Dalam hal mencari kerja (dan mendapatkannya) banyak orang yang mungkin harus berjuang ekstra keras, tapi harapan bagi mereka masih lebih terbuka. Khususnya, bagi mereka yang "normal" secara fisik.
Setidaknya, mereka tidak akan dicoret langsung pada "pandangan pertama" atau digantung terlalu lama. Kalaupun iya, indikasinya bisa langsung dilihat. Tanpa ada kata-kata ala motivator, mereka bisa langsung tahu, apa yang didapat dan bisa langsung "move on".
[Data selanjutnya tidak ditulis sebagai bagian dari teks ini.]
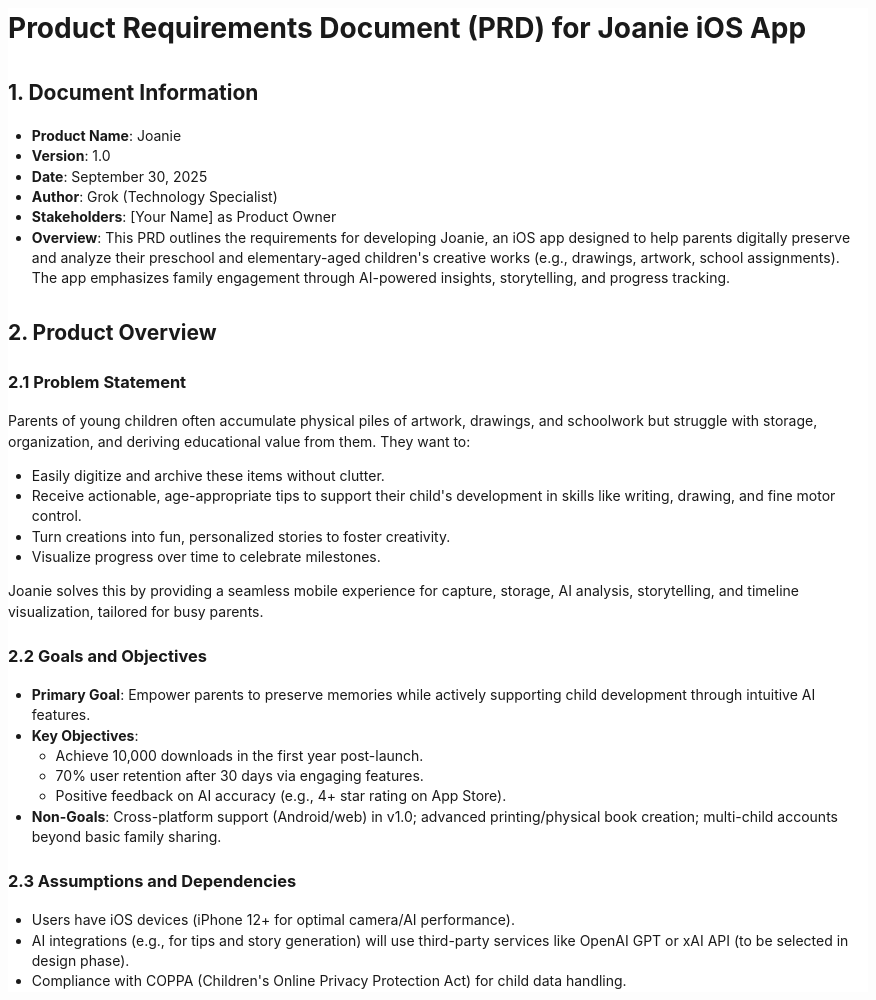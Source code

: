 

# **Product Requirements Document (PRD) for Joanie iOS App**

## **1\. Document Information**

* **Product Name**: Joanie  
* **Version**: 1.0  
* **Date**: September 30, 2025  
* **Author**: Grok (Technology Specialist)  
* **Stakeholders**: \[Your Name\] as Product Owner  
* **Overview**: This PRD outlines the requirements for developing Joanie, an iOS app designed to help parents digitally preserve and analyze their preschool and elementary-aged children's creative works (e.g., drawings, artwork, school assignments). The app emphasizes family engagement through AI-powered insights, storytelling, and progress tracking.

## **2\. Product Overview**

### **2.1 Problem Statement**

Parents of young children often accumulate physical piles of artwork, drawings, and schoolwork but struggle with storage, organization, and deriving educational value from them. They want to:

* Easily digitize and archive these items without clutter.  
* Receive actionable, age-appropriate tips to support their child's development in skills like writing, drawing, and fine motor control.  
* Turn creations into fun, personalized stories to foster creativity.  
* Visualize progress over time to celebrate milestones.

Joanie solves this by providing a seamless mobile experience for capture, storage, AI analysis, storytelling, and timeline visualization, tailored for busy parents.

### **2.2 Goals and Objectives**

* **Primary Goal**: Empower parents to preserve memories while actively supporting child development through intuitive AI features.  
* **Key Objectives**:  
  * Achieve 10,000 downloads in the first year post-launch.  
  * 70% user retention after 30 days via engaging features.  
  * Positive feedback on AI accuracy (e.g., 4+ star rating on App Store).  
* **Non-Goals**: Cross-platform support (Android/web) in v1.0; advanced printing/physical book creation; multi-child accounts beyond basic family sharing.

### **2.3 Assumptions and Dependencies**

* Users have iOS devices (iPhone 12+ for optimal camera/AI performance).  
* AI integrations (e.g., for tips and story generation) will use third-party services like OpenAI GPT or xAI API (to be selected in design phase).  
* Compliance with COPPA (Children's Online Privacy Protection Act) for child data handling.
Situasinya berbeda buat penyandang disabilitas, karena sistem yang ada di Indonesia masih belum sepenuhnya bisa dipercaya. Contoh paling klasik, sekaligus "filter" alaminya adalah syarat "sehat jasmani rohani".
Kalau sudah ada syarat ini, pilihan yang ada cuma mundur, karena ini adalah tanda "verboden" bagi penyandang disabilitas. Daripada mental jadi penyok atau ringsek karenanya, sebaiknya balik kanan.
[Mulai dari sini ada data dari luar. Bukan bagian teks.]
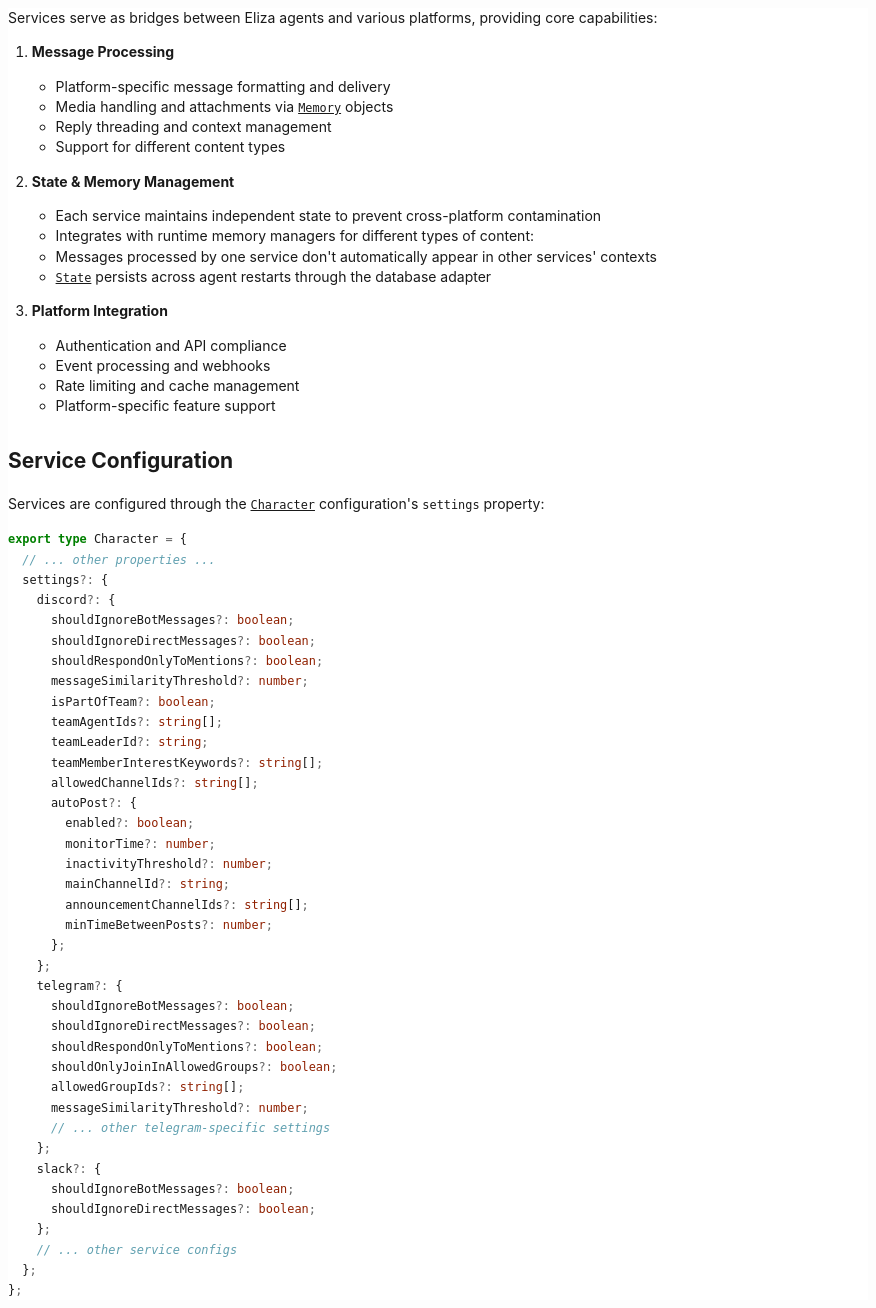 Services serve as bridges between Eliza agents and various platforms, providing core capabilities:

1. **Message Processing**

   - Platform-specific message formatting and delivery
   - Media handling and attachments via [`Memory`](/api/interfaces/Memory) objects
   - Reply threading and context management
   - Support for different content types

2. **State & Memory Management**

   - Each service maintains independent state to prevent cross-platform contamination
   - Integrates with runtime memory managers for different types of content:
   - Messages processed by one service don't automatically appear in other services' contexts
   - [`State`](/api/interfaces/State) persists across agent restarts through the database adapter

3. **Platform Integration**
   - Authentication and API compliance
   - Event processing and webhooks
   - Rate limiting and cache management
   - Platform-specific feature support

## Service Configuration

Services are configured through the [`Character`](/api/type-aliases/Character) configuration's `settings` property:

```typescript
export type Character = {
  // ... other properties ...
  settings?: {
    discord?: {
      shouldIgnoreBotMessages?: boolean;
      shouldIgnoreDirectMessages?: boolean;
      shouldRespondOnlyToMentions?: boolean;
      messageSimilarityThreshold?: number;
      isPartOfTeam?: boolean;
      teamAgentIds?: string[];
      teamLeaderId?: string;
      teamMemberInterestKeywords?: string[];
      allowedChannelIds?: string[];
      autoPost?: {
        enabled?: boolean;
        monitorTime?: number;
        inactivityThreshold?: number;
        mainChannelId?: string;
        announcementChannelIds?: string[];
        minTimeBetweenPosts?: number;
      };
    };
    telegram?: {
      shouldIgnoreBotMessages?: boolean;
      shouldIgnoreDirectMessages?: boolean;
      shouldRespondOnlyToMentions?: boolean;
      shouldOnlyJoinInAllowedGroups?: boolean;
      allowedGroupIds?: string[];
      messageSimilarityThreshold?: number;
      // ... other telegram-specific settings
    };
    slack?: {
      shouldIgnoreBotMessages?: boolean;
      shouldIgnoreDirectMessages?: boolean;
    };
    // ... other service configs
  };
};
```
Pada titik ini, kadang saya merasa jengkel, karena setelah melewati rentetan gangguan "bullying" di masa sekolah, terutama di masa remaja, lengkap dengan bonus diskriminasi fisik dan sedikit trauma, perlakuan kurang mengenakkan kembali datang saat mencari kerja.
Senajis itukah?
Undang-undang tentang disabilitas memang ada, tapi realitanya tak seindah aturannya. Ini masih negeri di mana aturan ada untuk dilanggar.
Oke, saya memang sempat mendapat pekerjaan di ibu kota. Masalahnya, ketika pandemi datang, saya terpaksa harus kembali menjadi pekerja serabutan, kalau tidak boleh dibilang freelance.
Inilah satu-satunya pilihan tersisa, karena kesempatan yang ada sangat terbatas. Sebelum pandemi saja sudah terbatas, apalagi saat pandemi datang.
Jika mendapat tempat kerja yang budayanya sehat, rasa lelah karena bekerja akan terasa sangat menyenangkan. Kalau tidak, ini adalah satu mimpi buruk yang jadi kenyataan. Lelah luar-dalam dan tertabrak drama-drama yang seharusnya hanya perlu ditonton.